Frente a las formas en las que se revela la violencia en la vida cotidiana, frente a los fanatismos y pasajes al acto sin contemplaciones, podemos detenernos a pensar la infancia y sus avatares como ese lugar vital en el que se puede favorecer o atentar contra esa subjetividad y sus rasgos más originales…o favorecer la construcción de una identidad.
JoJo Rabbit (Waititi, 2019) adaptación cinematográfica de la novela de la belga Christine Leunens y dirigida por el neozelandés Taika Waititi, es un bello testimonio de los efectos de una infancia que atraviesa la rígida y avasallante educación dentro del régimen de sumisión y domesticación del régimen nazi, y nos hace pensar cómo toda intervención/educación que se direccione a ejercer ese poder, de dominación sobre el cuerpo/cerebro- de un niño produce no sólo una imprevisible ruptura/crisis subjetiva, más allá de los irrevocables estragos y devastación social.
El film ficciona, con un magistral uso del absurdo y la insolencia, la vivencia de un niño que entra en conflicto con los ideales y los preceptos dominantes de la educación de las juventudes hitlerianas de la Alemania nazi sumergida en la ceguera de la guerra.
Y el trabajo de escritura que realiza el niño como modo de tratar lo indecible, lo imposible de nombrar, aquello diferente para cada ser hablante, le permite ir construyendo, poco a poco una manera de lidiar con lo más dispar a uno mismo, eso rechazado y odiado, lo que no es igual al conjunto, hasta podríamos decir hoy, lo femenino mismo.
Encarnado esto en la joven judía, representando la astucia femenina, con ese valor algo desenfrenado pero también portadora de una debilidad tolerada, da lugar a los circuitos de la palabra, a sus metáforas y metonimias, a la escritura como modo de tratar aquello que no tiene representación -la muerte, el amor y lo más heterogéneo para cada ser humano.

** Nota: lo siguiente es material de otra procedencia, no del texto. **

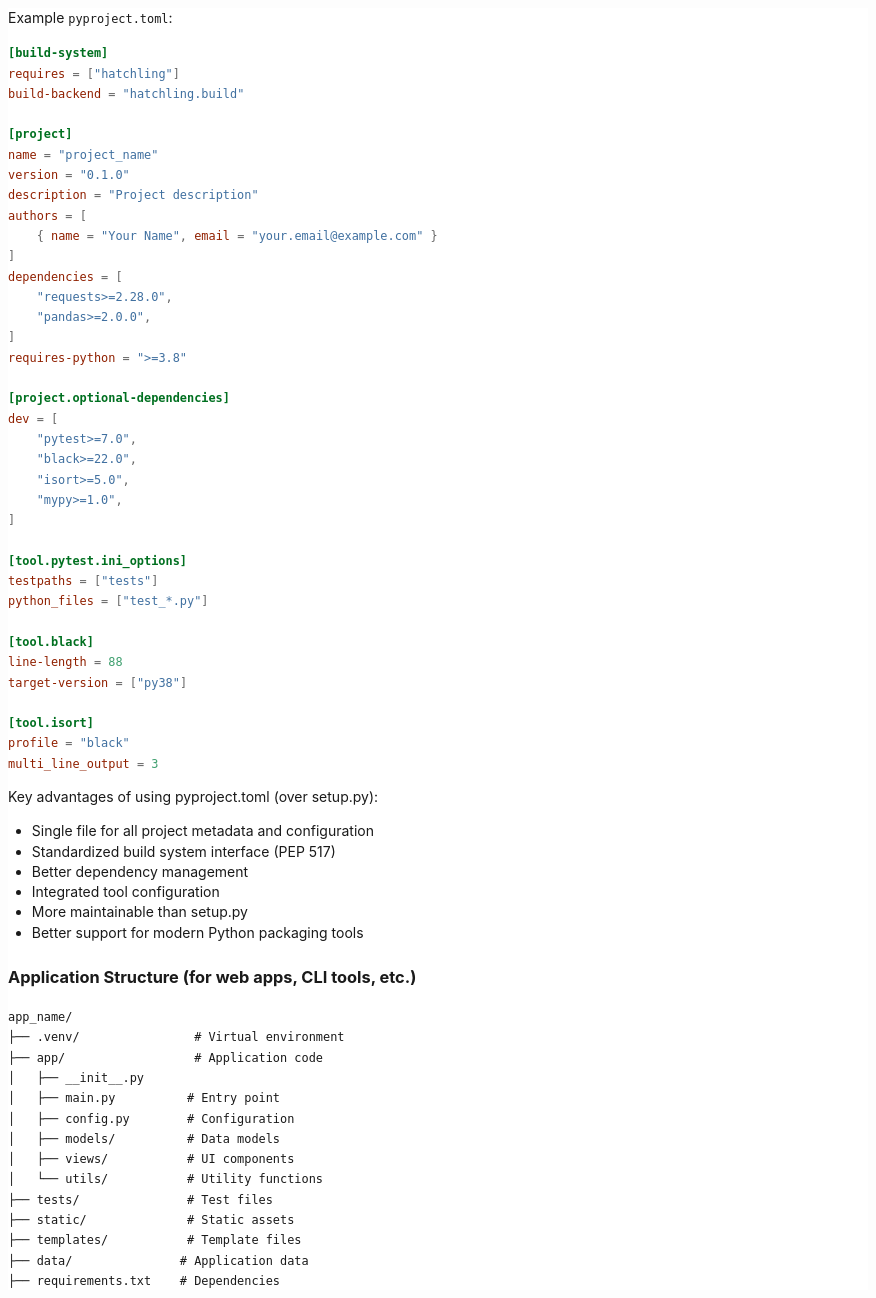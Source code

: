 Example `pyproject.toml`:
```toml
[build-system]
requires = ["hatchling"]
build-backend = "hatchling.build"

[project]
name = "project_name"
version = "0.1.0"
description = "Project description"
authors = [
    { name = "Your Name", email = "your.email@example.com" }
]
dependencies = [
    "requests>=2.28.0",
    "pandas>=2.0.0",
]
requires-python = ">=3.8"

[project.optional-dependencies]
dev = [
    "pytest>=7.0",
    "black>=22.0",
    "isort>=5.0",
    "mypy>=1.0",
]

[tool.pytest.ini_options]
testpaths = ["tests"]
python_files = ["test_*.py"]

[tool.black]
line-length = 88
target-version = ["py38"]

[tool.isort]
profile = "black"
multi_line_output = 3
```

Key advantages of using pyproject.toml (over setup.py):
- Single file for all project metadata and configuration
- Standardized build system interface (PEP 517)
- Better dependency management
- Integrated tool configuration
- More maintainable than setup.py
- Better support for modern Python packaging tools

### Application Structure (for web apps, CLI tools, etc.)
```
app_name/
├── .venv/                # Virtual environment
├── app/                  # Application code
│   ├── __init__.py
│   ├── main.py          # Entry point
│   ├── config.py        # Configuration
│   ├── models/          # Data models
│   ├── views/           # UI components
│   └── utils/           # Utility functions
├── tests/               # Test files
├── static/              # Static assets
├── templates/           # Template files
├── data/               # Application data
├── requirements.txt    # Dependencies
```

Por otro lado, la vía de la nominación, esa que encuentra a partir de sus propias fragilidades que lo conducen al hallazgo de sus rasgos más genuinos, apropiándose de su propio talento de empatizar con los más frágiles, esa que su patético amigo invisible intenta realzar frente a la burla brutal del entorno, haciendo asomar su propio rechazo a igualarse a la ferocidad aniquiladora del Otro, y a la vez su arrojo de encontrar una nueva y desigual filiación.
Ese “doble” imaginario sufre de sus mismos síntomas, turbaciones, confusiones, miedos y debilidades más acuciantes, reflejando el falaz intento de un régimen despótico de imponer una autoridad que sólo iguala ciegamente, produciendo torpes identificaciones defensivas.
El resultado podría ser una infancia alienada, sin palabras, sin preguntas, en una pura repetición automatizada de estereotipos, sin singularidad y creatividad.
Pero Jojo (Roman Griffin Davis) encuentra el coraje y el gusto de zambullirse en las palabras vía un lazo amoroso, (el de la madre y el de la joven, más del lado femenino) que lo agarra a la vida por sus propias insignias, apartándose del régimen del patriarcado dominal, para ir más allá, diría, en busca de su propio circuito del deseo, ese que emerge en la exploración y consentimiento a una identidad.